Lisa Monaco, one of President Barack Obama's top national security aides, said on Saturday that the United States would expedite the transfers of 52 detainees cleared for resettlement in other countries, Reuters reported.
The proposal, which the White House will soon send to Congress, calls for the remaining inmates at the US naval base in Cuba to be brought to the United States to "Supermax" or military prisons for trials or continued military detention, Monaco said.
Many of the 116 detainees that remain at Guantanamo have been held for more than a decade without charge or trial.
Now, with 18 months left in office, President Obama is making a renewed push to meet his longstanding pledge to shut the internationally condemned prison.

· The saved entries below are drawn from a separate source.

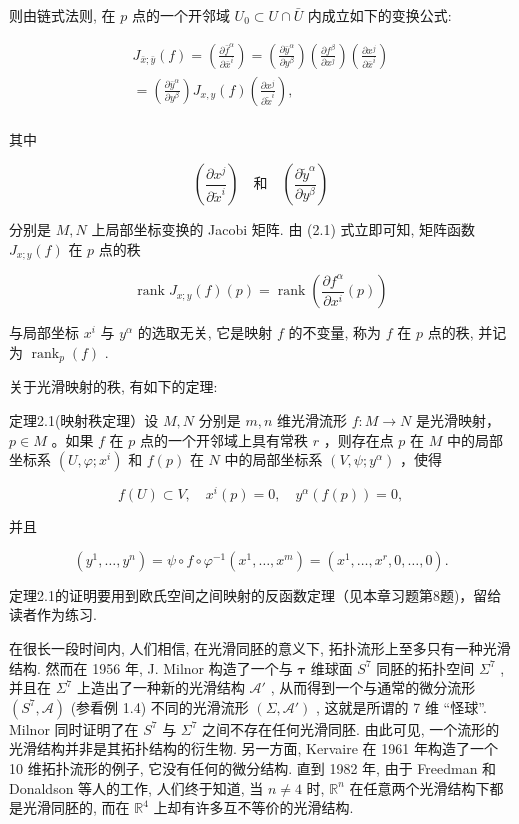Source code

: 则由链式法则, 在  $p$  点的一个开邻域  $U_{0} \subset U \cap \bar{U}$  内成立如下的变换公式:

$$
\begin{array}{l} J _ {\bar {x}; \bar {y}} (f) = \left(\frac {\partial \bar {f} ^ {\alpha}}{\partial \bar {x} ^ {i}}\right) = \left(\frac {\partial \bar {y} ^ {\alpha}}{\partial y ^ {\beta}}\right) \left(\frac {\partial f ^ {\beta}}{\partial x ^ {j}}\right) \left(\frac {\partial x ^ {j}}{\partial \bar {x} ^ {i}}\right) \\ = \left(\frac {\partial \bar {y} ^ {\alpha}}{\partial y ^ {\beta}}\right) J _ {x, y} (f) \left(\frac {\partial x ^ {j}}{\partial \tilde {x} ^ {i}}\right), %
\\ \end{array}
$$

其中

$$
\left({\frac {\partial x ^ {j}}{\partial \tilde {x} ^ {i}}}\right) \quad {\text {和}} \quad \left({\frac {\partial \tilde {y} ^ {\alpha}}{\partial y ^ {\beta}}}\right)
$$

分别是  $M, N$  上局部坐标变换的 Jacobi 矩阵. 由 (2.1) 式立即可知, 矩阵函数  $J_{x;y}(f)$  在  $p$  点的秩

$$
\operatorname {r a n k} J _ {x; y} (f) (p) = \operatorname {r a n k} \left(\frac {\partial f ^ {\alpha}}{\partial x ^ {i}} (p)\right)
$$

与局部坐标  $x^i$  与  $y^\alpha$  的选取无关, 它是映射  $f$  的不变量, 称为  $f$  在  $p$  点的秩, 并记为  $\operatorname{rank}_p(f)$ .

关于光滑映射的秩, 有如下的定理:

定理2.1(映射秩定理）设  $M, N$  分别是  $m, n$  维光滑流形  $f: M \to N$  是光滑映射， $p \in M$ 。如果  $f$  在  $p$  点的一个开邻域上具有常秩  $r$ ，则存在点  $p$  在  $M$  中的局部坐标系  $(U, \varphi; x^i)$  和  $f(p)$  在  $N$  中的局部坐标系  $(V, \psi; y^\alpha)$ ，使得

$$
f (U) \subset V, \quad x ^ {i} (p) = 0, \quad y ^ {\alpha} (f (p)) = 0,
$$

并且

$$
(y ^ {1}, \dots , y ^ {n}) = \psi \circ f \circ \varphi^ {- 1} (x ^ {1}, \dots , x ^ {m}) = (x ^ {1}, \dots , x ^ {r}, 0, \dots , 0).
$$

定理2.1的证明要用到欧氏空间之间映射的反函数定理（见本章习题第8题)，留给读者作为练习.

在很长一段时间内, 人们相信, 在光滑同胚的意义下, 拓扑流形上至多只有一种光滑结构. 然而在 1956 年, J. Milnor 构造了一个与  $\pmb{\tau}$  维球面  $S^7$  同胚的拓扑空间  $\Sigma^7$ , 并且在  $\Sigma^7$  上造出了一种新的光滑结构  $\mathcal{A}'$ , 从而得到一个与通常的微分流形  $(S^7, \mathcal{A})$  (参看例 1.4) 不同的光滑流形  $(\Sigma, \mathcal{A}')$ , 这就是所谓的 7 维 “怪球”. Milnor 同时证明了在  $S^7$  与  $\Sigma^7$  之间不存在任何光滑同胚. 由此可见, 一个流形的光滑结构并非是其拓扑结构的衍生物. 另一方面, Kervaire 在 1961 年构造了一个 10 维拓扑流形的例子, 它没有任何的微分结构. 直到 1982 年, 由于 Freedman 和 Donaldson 等人的工作, 人们终于知道, 当  $n \neq 4$  时,  $\mathbb{R}^n$  在任意两个光滑结构下都是光滑同胚的, 而在  $\mathbb{R}^4$  上却有许多互不等价的光滑结构.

"Why hand over this albatross to the president’s successor?" Monaco was quoted as saying by Reuters.
The White House's proposal, however, is sure to face strong resistance from the Republicans who control Congress. Legislation currently bans the transfer of the detainees to the US mainland.
The plan, which the White House says is nearing completion, will establish "security protocols" for resettling prisoners in countries other than their own, Reuters reported. American lawmakers are concerned that some of the foreign terrorism suspects who are freed will return to militant activities.
Washington has ruled out repatriating dozens of Yemenis because of the war in their country.
Sixty-four prisoners have been deemed "too dangerous to release," including 10 facing military commissions. Monaco said efforts would be made to reduce that number through “periodic review boards” that have been used to clear others for transfer, Reuters reported.
"We are going to whittle down this group to what I refer to as the irreducible minimum, who would have to be brought here to a secure location, held under the laws of war, continuing under military detention," she said. "That's the only way we’re going to be able to close Guantanamo."
The Obama administration has threatened to veto a defense spending bill if it includes restrictions on transferring inmates.
But Monaco insisted on the need to "work with Congress," especially Senator John McCain, who heads the Senate Armed Services Committee and has long advocated closing the prison, Reuters reported.